TURNHOUT, BELGIUM—June 6, 2012—Publishers wanting to convert their libraries of books to eBooks may find it problematic, given a test run by the Flemish Innovation Center for Graphic Communication (VIGC) that found tools for converting PDFs to EPUB files scored an average of 30 percent accuracy, with the lowest-performing tool scoring just 10 percent. And even more significant: the four EPUB validation tools that VIGC used produced different results.
“There’s no doubt that the popularity of eBooks is soaring,” says Eddy Hagen, general manager at VIGC. “This trend leaves publishers facing a big challenge—they have to convert their whole back catalog to make them available as eBooks.
“An obvious approach is to take the print-ready PDF files and convert them to EPUB files, the standard file format for ebooks. For printers, this presents a potential new service they can offer their customers. On the internet you can find a lot of tools for converting PDFs to EPUB files—unfortunately, however, it’s not that straightforward.”
Conversion tools struggle to make the grade
The VIGC assessed 13 tools. The test began with a perfect PDF/X-4 file, which was converted via the different tools to an EPUB file. The next step was to validate the EPUB file with four different validation tools, to check if they conformed to the EPUB specifications. Then, all files were checked visually with five different EPUB viewers. In some cases there was a final conversion from EPUB to Amazon Kindle or to Apple iBooks.
“We used a very challenging print-ready test file that contained text and images,” explains Hagen. “And from a typographic point of view, we added all kinds of tricks. Eventually we ended up with a book covering nearly 30 pages. In total, we tested 65 different elements—from a simple italic, to OpenType functions like ligatures, through mathematical formulas. We didn’t expect any tool to register a perfect score, but at the same time we didn’t expect some tools to score as low as 10 percent.”
Ligatures prove a challenge
An important issue highlighted by the VIGC test is the difficulty in converting ligatures.
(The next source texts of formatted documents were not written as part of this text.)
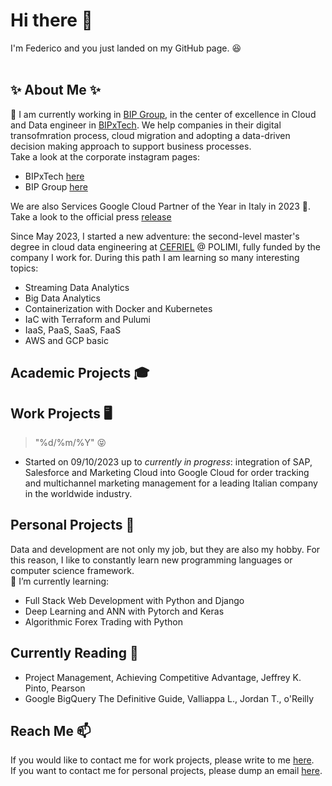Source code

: # Hi there 👋
I'm Federico and you just landed on my GitHub page. 😆
<br/>
<br/>

## ✨ About Me ✨


🤝 I am currently working in [BIP Group](https://www.bip-group.com), in the center of excellence in Cloud and Data engineer in [BIPxTech](https://bipxtech.cloud). We help companies in their digital transofmration process, cloud migration and adopting a data-driven decision making approach to support business processes.<br/>
Take a look at the corporate instagram pages:
* BIPxTech [here](https://www.instagram.com/bipxtech/)
* BIP Group [here](https://www.instagram.com/bip_group/)

We are also Services Google Cloud Partner of the Year in Italy in 2023 🎉. Take a look to the official press [release](https://bipxtech.cloud/en/bip-xtech-partner-of-the-year-in-italy/)<br/>

Since May 2023, I started a new adventure: the second-level master's degree in cloud data engineering at [CEFRIEL](https://www.cefriel.com) @ POLIMI, fully funded by the company I work for. During this path I am learning so many interesting topics:
* Streaming Data Analytics
* Big Data Analytics
* Containerization with Docker and Kubernetes
* IaC with Terraform and Pulumi
* IaaS, PaaS, SaaS, FaaS
* AWS and GCP basic




## Academic Projects 🎓


## Work Projects 🖥️
> "%d/%m/%Y" 😝
* Started on 09/10/2023 up to *currently in progress*: integration of SAP, Salesforce and Marketing Cloud into Google Cloud for order tracking and multichannel marketing management for a leading Italian company in the worldwide industry.


## Personal Projects 🚀
Data and development are not only my job, but they are also my hobby. For this reason, I like to constantly learn new programming languages or computer science framework. <br/>
🌱 I’m currently learning:
* Full Stack Web Development with Python and Django
* Deep Learning and ANN with Pytorch and Keras
* Algorithmic Forex Trading with Python

## Currently Reading 📘
* Project Management, Achieving Competitive Advantage, Jeffrey K. Pinto, Pearson
* Google BigQuery The Definitive Guide, Valliappa L., Jordan T., o'Reilly


## Reach Me 📫
If you would like to contact me for work projects, please write to me [here](mailto:federico.cantarelli@bip-group.com). <br/>
If you want to contact me for personal projects, please dump an email [here](mailto:fede.cantarelli98@gmail.com).



<!--
**FedericoCantarelli/FedericoCantarelli** is a ✨ _special_ ✨ repository because its `README.md` (this file) appears on your GitHub profile.

Here are some ideas to get you started:

- 🔭 I’m currently working on ...
- 🌱 I’m currently learning ...
- 👯 I’m looking to collaborate on ...
- 🤔 I’m looking for help with ...
- 💬 Ask me about ...
- 📫 How to reach me: ...
- 😄 Pronouns: ...
- ⚡ Fun fact: ...
-->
A ligature is a “combined glyph”—two or sometimes three letters that have been joined together for aesthetic reasons.
“A good example is the combination of the letters ‘f’ and ‘I’,” continues Hagen. “In the text we wrote, there were the word profiles where the ‘f’ and ‘i’ were replaced by one glyph, the ligature. But in some EPUB files we found ‘profles’ instead of profiles’—the ‘i’ had been dropped.
“Some conversion tools didn’t recognize the ligature and made an incorrect conversion. The automatic use of ligatures is the default in Adobe InDesign—i.e. InDesign will automatically replace certain combinations with the ligature—so you can imagine how often this happens in a document, and how often this will go wrong with some tools. You need to scan the converted files manually to check for missing letters, which simply isn’t feasible.”
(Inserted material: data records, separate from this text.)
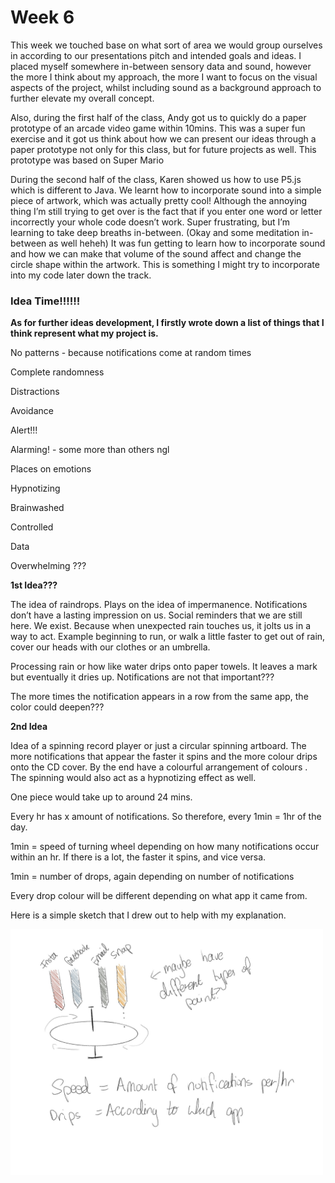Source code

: # Week 6

This week we touched base on what sort of area we would group ourselves in according to our presentations pitch and intended goals and ideas. I placed myself somewhere in-between sensory data and sound, however the more I think about my approach, the more I want to focus on the visual aspects of the project, whilst including sound as a background approach to further elevate my overall concept.  

Also, during the first half of the class, Andy got us to quickly do a paper prototype of an arcade video game within 10mins. This was a super fun exercise and it got us think about how we can present our ideas through a paper prototype not only for this class, but for future projects as well. This prototype was based on Super Mario 

During the second half of the class, Karen showed us how to use P5.js which is different to Java. We learnt how to incorporate sound into a simple piece of artwork, which was actually pretty cool! Although the annoying thing I’m still trying to get over is the fact that if you enter one word or letter incorrectly your whole code doesn’t work. Super frustrating, but I’m learning to take deep breaths in-between. (Okay and some meditation in-between as well heheh) It was fun getting to learn how to incorporate sound and how we can make that volume of the sound affect and change the circle shape within the artwork. This is something I might try to incorporate into my code later down the track. 

### Idea Time!!!!!!

**As for further ideas development, I firstly wrote down a list of things that I think represent what my project is.**  

No patterns - because notifications come at random times 

Complete randomness 

Distractions  

Avoidance 

Alert!!! 

Alarming! - some more than others ngl 

Places on emotions 

Hypnotizing 

Brainwashed 

Controlled 

Data 

Overwhelming ??? 


**1st Idea???** 

The idea of raindrops. Plays on the idea of impermanence. Notifications don’t have a lasting impression on us. Social reminders that we are still here. We exist. Because when unexpected rain touches us, it jolts us in a way to act. Example beginning to run, or walk a little faster to get out of rain, cover our heads with our clothes or an umbrella.   

Processing rain or how like water drips onto paper towels. It leaves a mark but eventually it dries up. Notifications are not that important??? 

The more times the notification appears in a row from the same app, the color could deepen??? 



**2nd Idea** 

Idea of a spinning record player or just a circular spinning artboard. The more notifications that appear the faster it spins and the more colour drips onto the CD cover. By the end have a colourful arrangement of colours . The spinning would also act as a hypnotizing effect as well.  

One piece would take up to around 24 mins.  

Every hr has x amount of notifications. So therefore, every 1min = 1hr of the day.  

1min = speed of turning wheel depending on how many notifications occur within an hr. If there is a lot, the faster it spins, and vice versa.  

1min = number of drops, again depending on number of notifications 

Every drop colour will be different depending on what app it came from.  

 

Here is a simple sketch that I drew out to help with my explanation. 

<img src= "https://github.com/aliceyu1111/Slave-to-the-Algorithm/blob/master/Week%206/Untitled_Artwork.jpg" width ="500" />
Validation misses the mark
According to Hagen, validation tools pose an even bigger problem. “What amazed us the most was the validation of the EPUB files. Validation was a standard practice in our test, a simple way to partially check the quality of the conversion. We used four different validation tools and got different results.
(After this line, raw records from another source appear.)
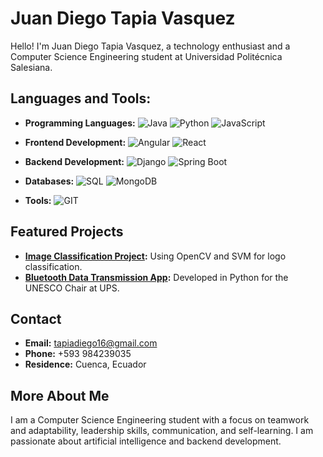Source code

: # Juan Diego Tapia Vasquez

Hello! I'm Juan Diego Tapia Vasquez, a technology enthusiast and a Computer Science Engineering student at Universidad Politécnica Salesiana.

## Languages and Tools:

- **Programming Languages:**
  ![Java](https://img.shields.io/badge/Java-ED8B00?style=for-the-badge&logo=java&logoColor=white)
  ![Python](https://img.shields.io/badge/Python-3776AB?style=for-the-badge&logo=python&logoColor=white)
  ![JavaScript](https://img.shields.io/badge/JavaScript-F7DF1E?style=for-the-badge&logo=javascript&logoColor=black)

- **Frontend Development:**
  ![Angular](https://img.shields.io/badge/Angular-DD0031?style=for-the-badge&logo=angular&logoColor=white)
  ![React](https://img.shields.io/badge/React-20232A?style=for-the-badge&logo=react&logoColor=61DAFB)

- **Backend Development:**
  ![Django](https://img.shields.io/badge/Django-092E20?style=for-the-badge&logo=django&logoColor=white)
  ![Spring Boot](https://img.shields.io/badge/Spring_Boot-6DB33F?style=for-the-badge&logo=spring-boot&logoColor=white)

- **Databases:**
  ![SQL](https://img.shields.io/badge/SQL-4479A1?style=for-the-badge&logo=sql&logoColor=white)
  ![MongoDB](https://img.shields.io/badge/MongoDB-47A248?style=for-the-badge&logo=mongodb&logoColor=white)

- **Tools:**
  ![GIT](https://img.shields.io/badge/GIT-F05032?style=for-the-badge&logo=git&logoColor=white)

## Featured Projects

- **[Image Classification Project](https://github.com/juandtap/image-classification):** Using OpenCV and SVM for logo classification.
- **[Bluetooth Data Transmission App](https://github.com/juandtap/bluetooth-app):** Developed in Python for the UNESCO Chair at UPS.

## Contact

- **Email:** [tapiadiego16@gmail.com](mailto:tapiadiego16@gmail.com)
- **Phone:** +593 984239035
- **Residence:** Cuenca, Ecuador

## More About Me

I am a Computer Science Engineering student with a focus on teamwork and adaptability, leadership skills, communication, and self-learning. I am passionate about artificial intelligence and backend development.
“Some tools could validate one EPUB file, while another tool couldn’t. And the differences were inconsistent too—it wasn’t a case of one tool always being different from the other three. Based on our results, publishers face a big challenge in ensuring EPUB files—and subsequently the ebooks themselves—have been converted accurately.”
The complete report with detailed test results can be purchased from the VIGC. They will also continue their search for good tools for EPUB-creation, to further support publishers and printers.